■ **What is being asked**: Filter this material down to the lines that contain the string "tomorrow", and return those lines.

■ **Data provided**:

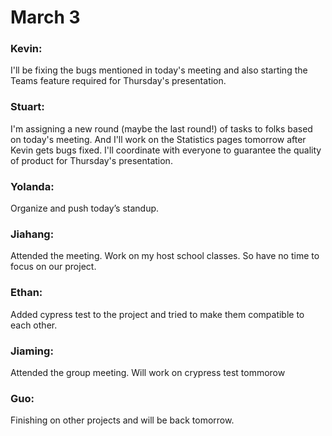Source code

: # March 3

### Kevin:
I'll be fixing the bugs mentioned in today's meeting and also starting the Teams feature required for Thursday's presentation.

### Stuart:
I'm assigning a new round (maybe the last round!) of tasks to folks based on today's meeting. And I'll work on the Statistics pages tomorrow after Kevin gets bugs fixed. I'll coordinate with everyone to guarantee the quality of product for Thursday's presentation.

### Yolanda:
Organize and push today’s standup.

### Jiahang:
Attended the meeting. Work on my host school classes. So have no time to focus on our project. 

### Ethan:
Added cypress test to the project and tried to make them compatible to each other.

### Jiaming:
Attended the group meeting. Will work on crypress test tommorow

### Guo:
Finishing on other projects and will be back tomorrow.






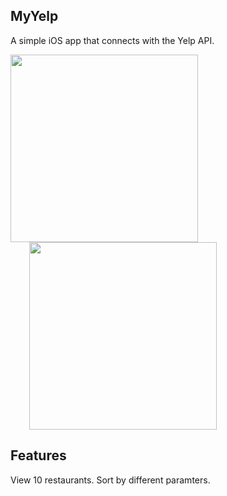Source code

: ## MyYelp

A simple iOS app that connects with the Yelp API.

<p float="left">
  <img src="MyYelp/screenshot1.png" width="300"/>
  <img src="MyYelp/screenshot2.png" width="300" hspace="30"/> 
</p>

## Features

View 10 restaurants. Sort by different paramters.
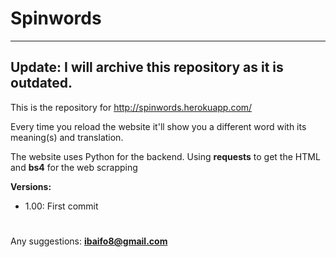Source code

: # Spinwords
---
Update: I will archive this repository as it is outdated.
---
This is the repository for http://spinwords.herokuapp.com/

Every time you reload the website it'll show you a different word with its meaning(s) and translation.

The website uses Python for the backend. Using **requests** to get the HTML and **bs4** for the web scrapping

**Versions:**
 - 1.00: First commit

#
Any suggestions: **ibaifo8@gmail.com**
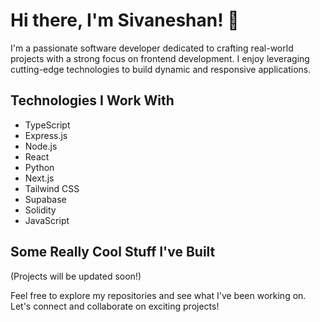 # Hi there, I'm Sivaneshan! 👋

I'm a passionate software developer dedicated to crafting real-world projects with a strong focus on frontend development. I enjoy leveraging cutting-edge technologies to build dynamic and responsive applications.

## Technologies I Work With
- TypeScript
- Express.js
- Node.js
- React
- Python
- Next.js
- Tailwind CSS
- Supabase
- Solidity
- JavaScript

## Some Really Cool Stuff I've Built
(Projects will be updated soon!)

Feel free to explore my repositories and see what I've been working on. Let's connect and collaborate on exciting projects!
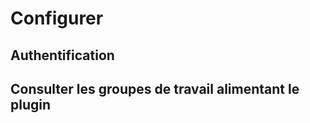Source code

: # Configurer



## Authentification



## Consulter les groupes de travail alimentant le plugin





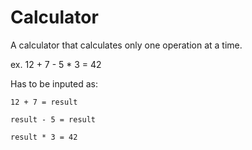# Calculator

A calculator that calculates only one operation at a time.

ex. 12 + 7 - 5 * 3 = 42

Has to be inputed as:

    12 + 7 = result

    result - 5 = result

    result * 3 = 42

■ **The answer**:
I'm assigning a new round (maybe the last round!) of tasks to folks based on today's meeting. And I'll work on the Statistics pages tomorrow after Kevin gets bugs fixed. I'll coordinate with everyone to guarantee the quality of product for Thursday's presentation.
Finishing on other projects and will be back tomorrow.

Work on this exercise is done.